La pandémie du coronavirus a mis à nu les défaillances du système de santé au Maroc, montrant l'urgence de la mise en place de partenariats public privé, afin que le pays puisse répondre aux besoins de santé des citoyens et leur offrir une meilleure prise en charge. Dans ce contexte fortement tendu, des initiatives privées se dégagent. Parmi elles, le groupe Akdital Holding, un des acteurs de référence aujourd'hui en matière de santé et dont l'ambition est d'imprimer sa marque dans ce secteur.

Né de l'ardeur d'un médecin passionné par son métier et animé d'une volonté inébranlable d'offrir à ses compatriotes des soins à la pointe du progrès, ce groupe qui compte déjà 5 établissements à Casablanca, a pour objectif de quadriller l'ensemble du pays.

A l'origine de ce pari, un anesthésiste réanimateur, Dr Rochdi Talib, qui n'a pas hésité à troquer sa blouse de médecin contre un costume de patron, bien qu'il avoue s'être entouré de toutes les compétences nécessaires pour mener à bien son projet.

L'histoire démarre en 2011, au quartier l'Oasis à Casablanca, avec une première clinique multidisciplinaire, Jerrada, grâce à laquelle Dr Talib veut imprimer son ambition de sérieux. Et pour parvenir à ses fins, le jeune «businessman» ne lésine pas sur les moyens humains et techniques et s'entoure d'équipes chevronnées de médecins et spécialistes, qu'il surnomme «mes précieux collaborateurs». Connaissant leurs attentes et frustrations pour avoir été «de l'autre côté de la barrière», il leur offre les moyens nécessaires à l'exercice de leurs fonctions, même si, insiste-t-il, «les investissements sont lourds».

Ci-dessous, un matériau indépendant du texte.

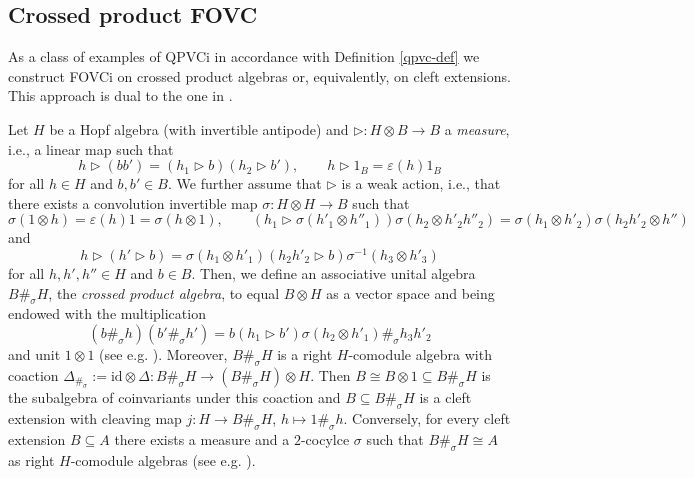 \documentclass{article}
\theoremstyle{definition}
\begin{document}
\subsection{Crossed product FOVC}\label{sec:crossed}

As a class of examples of QPVCi in accordance with Definition \ref{qpvc-def} we construct FOVCi on crossed product algebras or, equivalently, on cleft extensions. This approach is dual to the one in \cite{SciWeb}.

Let $H$ be a Hopf algebra (with invertible antipode) and $\rhd\colon H\otimes B\to B$ a \textit{measure}, i.e., a linear map such that
$$
h\rhd(bb')=(h_1\rhd b)(h_2\rhd b'),\qquad h\rhd 1_B=\varepsilon(h)1_B
$$
for all $h\in H$ and $b,b'\in B$. We further assume that $\rhd$ is a weak action, i.e., that there exists a convolution invertible map $\sigma\colon H\otimes H\to B$ such that
$$
\sigma(1\otimes h)=\varepsilon(h)1=\sigma(h\otimes 1),\qquad
(h_1\rhd\sigma(h'_1\otimes h''_1))\sigma(h_2\otimes h'_2h''_2)
=\sigma(h_1\otimes h'_2)\sigma(h_2h'_2\otimes h'')
$$
and
$$
h\rhd(h'\rhd b)=\sigma(h_1\otimes h'_1)(h_2h'_2\rhd b)\sigma^{-1}(h_3\otimes h'_3)
$$
for all $h,h',h''\in H$ and $b\in B$. Then, we define an associative unital algebra $B\#_\sigma H$, the \textit{crossed product algebra}, to equal $B\otimes H$ as a vector space and being endowed with the multiplication
$$
(b\#_\sigma h)(b'\#_\sigma h')
=b(h_1\rhd b')\sigma(h_2\otimes h'_1)\#_\sigma h_3h'_2
$$
and unit $1\otimes 1$ (see e.g. \cite[Lemma 7.1.2]{mont}). Moreover, $B\#_\sigma H$ is a right $H$-comodule algebra with coaction $\Delta_{\#_\sigma}:=\mathrm{id}\otimes\Delta\colon B\#_\sigma H\to (B\#_\sigma H)\otimes H$. Then $B\cong B\otimes 1\subseteq B\#_\sigma H$ is the subalgebra of coinvariants under this coaction and $B\subseteq B\#_\sigma H$ is a cleft extension with cleaving map $j\colon H\to B\#_\sigma H$, $h\mapsto 1\#_\sigma h$. Conversely, for every cleft extension $B\subseteq A$ there exists a measure and a $2$-cocylce $\sigma$ such that $B\#_\sigma H\cong A$ as right $H$-comodule algebras (see e.g. \cite[Theorem 7.2.2]{mont}).
\end{document}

Jusqu'en 2015, avec une capacité d'à peine 50 lits, son projet pilote doté des normes aux standards internationaux ne tarde pas à se positionner, bien que l'offre de soins privés est relativement importante au centre de Casablanca. «Et il y a encore fort à faire dans la capitale économique et même partout dans le Maroc», indique Dr Rochdi Talib, PDG d'Akdital, le pays comptabilisant à peine 37.000 lits hospitaliers, dont 2/3 dans le public».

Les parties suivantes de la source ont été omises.